Tuesday, July 31, 2012

Romney in Israel gives a strong indication of what a Romney Administration foreign policy would look like

Willard Romney was in Israel as part of his foreign tour meant to give him some foreign policy cred for the election. But the picture he's giving us of what his foreign policy might be as President isn't any cause for encouragement.

Joe Conason in Worse Than London: Romney's Reckless Remarks In Jerusalem National Memo 07/30/2012 and Ali Gharib in Romney Lowers Threshold For Military Involvement In Iran, Says He’d Back Israeli Strike LobeLog Foreign Policy 07/29/2012 describe the implications of the public statements he made in Israel.

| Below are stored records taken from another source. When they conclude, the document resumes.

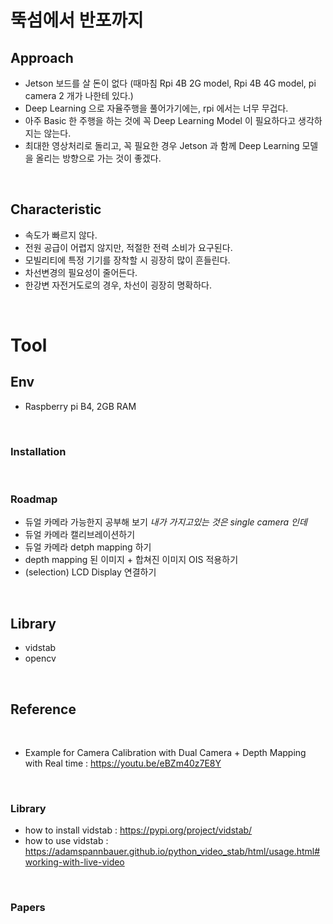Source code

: # 뚝섬에서 반포까지 

## Approach

- Jetson 보드를 살 돈이 없다 (때마침 Rpi 4B 2G model, Rpi 4B 4G model, pi camera 2 개가 나한테 있다.)
- Deep Learning 으로 자율주행을 풀어가기에는, rpi 에서는 너무 무겁다.
- 아주 Basic 한 주행을 하는 것에 꼭 Deep Learning Model 이 필요하다고 생각하지는 않는다.
- 최대한 영상처리로 돌리고, 꼭 필요한 경우 Jetson 과 함께 Deep Learning 모델을 올리는 방향으로 가는 것이 좋겠다.

<br>

## Characteristic

- 속도가 빠르지 않다.
- 전원 공급이 어렵지 않지만, 적절한 전력 소비가 요구된다.
- 모빌리티에 특정 기기를 장착할 시 굉장히 많이 흔들린다.
- 차선변경의 필요성이 줄어든다.
- 한강변 자전거도로의 경우, 차선이 굉장히 명확하다.

<br>

# Tool

## Env

- Raspberry pi B4, 2GB RAM

<br>

### Installation

<br>

### Roadmap

- 듀얼 카메라 가능한지 공부해 보기 *내가 가지고있는 것은 single camera 인데*
- 듀얼 카메라 캘리브레이션하기
- 듀얼 카메라 detph mapping 하기
- depth mapping 된 이미지 + 합쳐진 이미지 OIS 적용하기
- (selection) LCD Display 연결하기

<br>

## Library

- vidstab
- opencv

<br>

## Reference

<br>

- Example for Camera Calibration with Dual Camera + Depth Mapping with Real time : https://youtu.be/eBZm40z7E8Y

<br>

### Library

- how to install vidstab : https://pypi.org/project/vidstab/
- how to use vidstab : https://adamspannbauer.github.io/python_video_stab/html/usage.html#working-with-live-video

<br>

### Papers

<br>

Presidential candidate Romney endorsed the notion of the US recognizing Jerusalem as the capital of Israel, a long-disputed and highly controversial notion. And, through his advisor Dan Senor, neoconservative stalwart and former adviser of the Iraqi Coalition Authority, he encouraged Israel to go to war with Iran. (Dan Senor is married to Campbell Brown, who hosted her own CNN show until 2010, in one of those Washington power marriages.)

Senor's statements on war with Iran included the notion of lowering the official "red line" for war: "If Israel has to take action on its own, in order to stop Iran from developing the capability, the governor would respect that decision." Gharib explains the implications of the wording:

While Obama has said an Iranian nuclear weapon is "unacceptable," declaring a nuclear "capability" an American “red line” that would trigger war sets a lower threshold for U.S. military involvement. The CIA has laid out a specific definition, but the “nuclear capability” language is a complex issue. The word "capability" has a special meaning in the non-proliferation context, but it’s not always clear exactly what. Sen. Joe Lieberman (I-CT), one of the Senate’s most vociferous Iran hawks, said this year, “I guess everybody will determine for themselves what that means.” Hawks in Congress pushed a bill this year to shift the official U.S. "red line" to a nuclear "capability."
It's a real sign of how corrupted the American practice of going to war has become that both the Democratic President and the Republican candidate accept the idea that it's perfectly acceptable in theory for the US to go to war or encourage Israel to go to war against Iran without an act of war on Iran's part.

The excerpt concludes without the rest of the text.